Breakdown of Austin’s 2012 Tax and Fee Increases
Now that the city of Austin has passed its $3.1 billion budget, you can expect to pay more to help fund municipal services. But you might be confused as to what money is going where. Here’s the breakdown.
The city says the owner a $178,327 home – the median value in Austin – would pay about $217 more per year.
- Austin Energy rate increase: Extra $6.53/month or $78.36/year
- Austin Water Utility rate increase: Extra $6.77/month or $81.24/year
- User of a 64-gallon trash cart: Extra $1/month or $12/year
- Clean Community Fee to pay for things such as trash clean up and dead animal collection: Extra $1/month or $12/year
- Transportation User Fee on your power bill to pay for roads: Extra $0.51/month or $6.12/year
- Drainage User Fee: Extra $0.60/month or $7.20/year
- Property Tax Bill: Extra $1.67/month or $20.04/year
“Obviously I’m disappointed,” says Mayor Lee Leffingwell, the only person on city council to vote against the budget. “All 825,000 tax payers in the city of Austin, we have to keep those folks in mind and especially the effect of everything at once, utility rates and property tax.”

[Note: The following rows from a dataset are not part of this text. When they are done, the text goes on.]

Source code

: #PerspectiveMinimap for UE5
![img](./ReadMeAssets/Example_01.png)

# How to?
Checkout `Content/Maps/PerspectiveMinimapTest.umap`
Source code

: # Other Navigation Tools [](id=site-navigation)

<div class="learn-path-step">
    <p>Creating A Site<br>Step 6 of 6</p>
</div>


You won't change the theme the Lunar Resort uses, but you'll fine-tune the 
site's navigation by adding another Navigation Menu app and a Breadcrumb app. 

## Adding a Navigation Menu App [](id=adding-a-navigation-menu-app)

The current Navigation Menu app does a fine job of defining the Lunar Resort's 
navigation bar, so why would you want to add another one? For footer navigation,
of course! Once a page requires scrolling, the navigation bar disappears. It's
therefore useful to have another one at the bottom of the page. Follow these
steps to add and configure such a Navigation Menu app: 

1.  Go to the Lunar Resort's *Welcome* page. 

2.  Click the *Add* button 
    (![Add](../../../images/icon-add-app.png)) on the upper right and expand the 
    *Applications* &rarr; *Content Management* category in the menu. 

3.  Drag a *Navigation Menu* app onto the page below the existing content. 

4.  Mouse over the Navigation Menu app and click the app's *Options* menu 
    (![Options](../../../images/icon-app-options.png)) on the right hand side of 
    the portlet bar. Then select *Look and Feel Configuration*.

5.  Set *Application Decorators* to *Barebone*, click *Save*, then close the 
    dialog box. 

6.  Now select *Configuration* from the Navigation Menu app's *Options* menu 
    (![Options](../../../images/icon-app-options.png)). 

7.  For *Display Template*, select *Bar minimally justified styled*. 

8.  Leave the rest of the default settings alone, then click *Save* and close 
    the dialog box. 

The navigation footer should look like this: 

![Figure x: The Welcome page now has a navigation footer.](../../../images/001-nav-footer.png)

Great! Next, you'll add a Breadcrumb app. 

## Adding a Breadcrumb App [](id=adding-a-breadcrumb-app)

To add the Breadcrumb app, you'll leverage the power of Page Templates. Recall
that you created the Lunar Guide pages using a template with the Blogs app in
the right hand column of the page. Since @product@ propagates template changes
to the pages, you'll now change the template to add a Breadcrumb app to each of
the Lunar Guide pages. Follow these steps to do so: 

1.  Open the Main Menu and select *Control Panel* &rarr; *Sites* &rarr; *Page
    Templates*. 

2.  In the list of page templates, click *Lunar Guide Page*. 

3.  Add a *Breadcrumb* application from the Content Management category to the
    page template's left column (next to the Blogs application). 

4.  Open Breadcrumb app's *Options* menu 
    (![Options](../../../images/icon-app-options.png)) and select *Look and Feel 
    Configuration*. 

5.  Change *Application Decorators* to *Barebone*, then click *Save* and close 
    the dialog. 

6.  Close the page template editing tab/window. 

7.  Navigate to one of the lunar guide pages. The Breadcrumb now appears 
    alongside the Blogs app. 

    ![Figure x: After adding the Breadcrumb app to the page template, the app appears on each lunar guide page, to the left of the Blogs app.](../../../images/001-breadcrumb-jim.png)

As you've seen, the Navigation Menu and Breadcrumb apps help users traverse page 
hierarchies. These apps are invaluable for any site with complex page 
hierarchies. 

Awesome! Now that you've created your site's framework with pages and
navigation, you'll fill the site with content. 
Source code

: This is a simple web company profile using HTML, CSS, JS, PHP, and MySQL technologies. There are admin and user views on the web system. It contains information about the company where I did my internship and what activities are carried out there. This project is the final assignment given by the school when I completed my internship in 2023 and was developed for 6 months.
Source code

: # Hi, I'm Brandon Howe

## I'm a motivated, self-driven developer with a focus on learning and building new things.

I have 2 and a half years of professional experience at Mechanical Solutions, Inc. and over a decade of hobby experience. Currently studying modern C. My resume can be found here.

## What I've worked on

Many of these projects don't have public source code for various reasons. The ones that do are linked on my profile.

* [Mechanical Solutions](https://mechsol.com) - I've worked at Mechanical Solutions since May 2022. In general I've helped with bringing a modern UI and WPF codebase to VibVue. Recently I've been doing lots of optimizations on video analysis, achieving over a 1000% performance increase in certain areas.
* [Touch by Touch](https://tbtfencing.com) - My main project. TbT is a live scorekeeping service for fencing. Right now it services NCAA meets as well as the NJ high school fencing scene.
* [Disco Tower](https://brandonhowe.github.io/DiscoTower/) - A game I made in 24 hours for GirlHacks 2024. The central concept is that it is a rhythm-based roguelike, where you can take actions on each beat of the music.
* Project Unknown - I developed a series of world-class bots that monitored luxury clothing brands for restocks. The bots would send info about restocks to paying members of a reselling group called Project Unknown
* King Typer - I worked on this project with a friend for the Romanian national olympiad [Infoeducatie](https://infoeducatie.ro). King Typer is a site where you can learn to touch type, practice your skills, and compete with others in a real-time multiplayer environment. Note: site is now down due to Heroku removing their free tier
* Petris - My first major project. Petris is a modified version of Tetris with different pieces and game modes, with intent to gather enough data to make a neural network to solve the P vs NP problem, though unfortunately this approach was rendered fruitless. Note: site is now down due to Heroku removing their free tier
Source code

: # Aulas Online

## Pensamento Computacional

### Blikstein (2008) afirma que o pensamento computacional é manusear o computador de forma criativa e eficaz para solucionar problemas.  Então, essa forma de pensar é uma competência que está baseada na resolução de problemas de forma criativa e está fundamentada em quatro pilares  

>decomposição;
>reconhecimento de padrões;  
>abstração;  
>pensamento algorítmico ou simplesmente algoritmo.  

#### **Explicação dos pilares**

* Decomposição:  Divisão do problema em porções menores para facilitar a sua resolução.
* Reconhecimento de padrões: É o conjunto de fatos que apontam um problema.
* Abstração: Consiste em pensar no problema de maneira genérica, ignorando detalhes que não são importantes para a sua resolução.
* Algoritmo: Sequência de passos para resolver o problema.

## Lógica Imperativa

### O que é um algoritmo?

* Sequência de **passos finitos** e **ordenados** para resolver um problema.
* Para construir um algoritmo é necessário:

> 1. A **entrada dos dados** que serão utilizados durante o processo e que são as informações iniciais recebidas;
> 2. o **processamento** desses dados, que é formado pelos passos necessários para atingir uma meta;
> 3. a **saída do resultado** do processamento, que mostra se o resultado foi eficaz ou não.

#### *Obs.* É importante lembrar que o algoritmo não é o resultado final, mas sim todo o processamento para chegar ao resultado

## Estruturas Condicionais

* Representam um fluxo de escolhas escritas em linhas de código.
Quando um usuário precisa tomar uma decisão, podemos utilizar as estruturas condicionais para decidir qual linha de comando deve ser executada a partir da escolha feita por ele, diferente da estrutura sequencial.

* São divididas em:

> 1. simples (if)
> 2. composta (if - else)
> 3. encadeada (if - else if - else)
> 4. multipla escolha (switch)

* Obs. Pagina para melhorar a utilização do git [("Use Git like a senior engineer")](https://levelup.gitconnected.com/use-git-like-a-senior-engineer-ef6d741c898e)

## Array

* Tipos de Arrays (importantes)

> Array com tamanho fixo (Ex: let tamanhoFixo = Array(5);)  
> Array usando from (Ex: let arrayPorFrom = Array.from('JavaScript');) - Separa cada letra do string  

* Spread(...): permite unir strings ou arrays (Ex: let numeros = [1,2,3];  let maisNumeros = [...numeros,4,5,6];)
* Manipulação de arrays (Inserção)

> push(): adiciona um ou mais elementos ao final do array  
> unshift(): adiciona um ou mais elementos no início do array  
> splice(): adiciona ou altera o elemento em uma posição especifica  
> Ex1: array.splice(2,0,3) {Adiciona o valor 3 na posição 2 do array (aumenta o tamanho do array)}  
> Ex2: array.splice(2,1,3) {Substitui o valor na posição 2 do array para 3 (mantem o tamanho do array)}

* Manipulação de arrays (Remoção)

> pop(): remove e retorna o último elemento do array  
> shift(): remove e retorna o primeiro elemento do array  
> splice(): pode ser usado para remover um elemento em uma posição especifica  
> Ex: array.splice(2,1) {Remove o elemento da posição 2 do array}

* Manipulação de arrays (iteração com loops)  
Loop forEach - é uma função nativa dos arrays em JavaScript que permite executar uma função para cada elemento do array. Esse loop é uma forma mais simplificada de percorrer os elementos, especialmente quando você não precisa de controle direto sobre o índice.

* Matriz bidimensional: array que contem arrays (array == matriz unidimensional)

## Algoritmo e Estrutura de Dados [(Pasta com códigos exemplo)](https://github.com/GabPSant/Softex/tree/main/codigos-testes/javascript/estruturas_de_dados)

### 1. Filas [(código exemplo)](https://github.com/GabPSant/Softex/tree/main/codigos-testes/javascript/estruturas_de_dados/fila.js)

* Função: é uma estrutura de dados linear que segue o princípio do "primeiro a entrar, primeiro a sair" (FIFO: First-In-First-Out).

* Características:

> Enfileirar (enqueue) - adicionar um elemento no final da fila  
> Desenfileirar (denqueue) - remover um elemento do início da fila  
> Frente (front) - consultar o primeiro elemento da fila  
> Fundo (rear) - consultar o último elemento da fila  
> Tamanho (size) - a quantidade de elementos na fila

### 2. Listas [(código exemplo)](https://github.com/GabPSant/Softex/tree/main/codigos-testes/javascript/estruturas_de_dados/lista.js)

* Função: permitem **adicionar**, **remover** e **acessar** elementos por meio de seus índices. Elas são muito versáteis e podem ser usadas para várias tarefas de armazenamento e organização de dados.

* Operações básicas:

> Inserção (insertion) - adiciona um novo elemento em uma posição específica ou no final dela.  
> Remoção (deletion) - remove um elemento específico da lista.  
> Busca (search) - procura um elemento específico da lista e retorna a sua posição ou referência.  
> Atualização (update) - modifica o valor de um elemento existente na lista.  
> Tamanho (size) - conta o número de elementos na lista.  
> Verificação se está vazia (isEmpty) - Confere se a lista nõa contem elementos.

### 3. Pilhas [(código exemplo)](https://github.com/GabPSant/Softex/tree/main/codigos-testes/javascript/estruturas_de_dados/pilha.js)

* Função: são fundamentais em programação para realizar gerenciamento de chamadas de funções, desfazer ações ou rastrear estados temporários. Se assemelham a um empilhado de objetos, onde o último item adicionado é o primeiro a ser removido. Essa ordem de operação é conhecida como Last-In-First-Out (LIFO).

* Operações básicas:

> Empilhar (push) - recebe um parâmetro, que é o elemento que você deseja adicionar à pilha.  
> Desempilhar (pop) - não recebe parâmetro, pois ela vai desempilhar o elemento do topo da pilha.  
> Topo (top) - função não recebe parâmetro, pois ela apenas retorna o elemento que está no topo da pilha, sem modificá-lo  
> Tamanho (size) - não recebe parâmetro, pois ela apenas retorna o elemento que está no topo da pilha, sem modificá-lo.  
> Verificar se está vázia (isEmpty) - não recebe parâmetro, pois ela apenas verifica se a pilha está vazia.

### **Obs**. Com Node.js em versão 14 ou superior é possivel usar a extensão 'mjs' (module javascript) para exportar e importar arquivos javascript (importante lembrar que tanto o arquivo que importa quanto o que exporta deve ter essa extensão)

But that extra $217 a year still costs less than a cup of coffee per day, and we’re not even talking very good coffee.
“I think with the population growth that the city is experiencing, $200 in additional utility expenses per year seems pretty reasonable to me,” says Brian Kelsey with the Austin-based economic research firm Civic Analytics. “From a marketing standpoint, you never really like to see a tax rate increase in terms of economic development, but given Austin’s popularity, given the other strengths of the region here, I don’t think this recent increase is going to discourage new business activity.”
Some affordability advocates say it’s not the property tax increase that’s the problem. Heather Way at the University of Texas School of Law’s Community Development Clinic is more concerned with rising water and electricity rates. She points out the tax increase accounts for $20.02 of that annual $217 increase.
“And that all goes for bread and butter services,” says Way, “the things that we depend on like our parks and our libraries. The big problem really is our utilities. That’s the bulk of the increased costs that homeowners are going to be hit with, and we’ve got to figure out how to get those increased costs under control.”
Meanwhile, other taxing entities in Central Texas are waiting for their turn to ask for more money. The hospital district, Central Health, wants a five cent tax increase to help pay for a medical school. That’s going on the ballot in November.
The Austin school district is considering a tax rate election next year to pay for a raise for staff and also to help fund services like full day pre-K. Whether or not that moves ahead could depend on who wins four AISD school board races in November’s elections.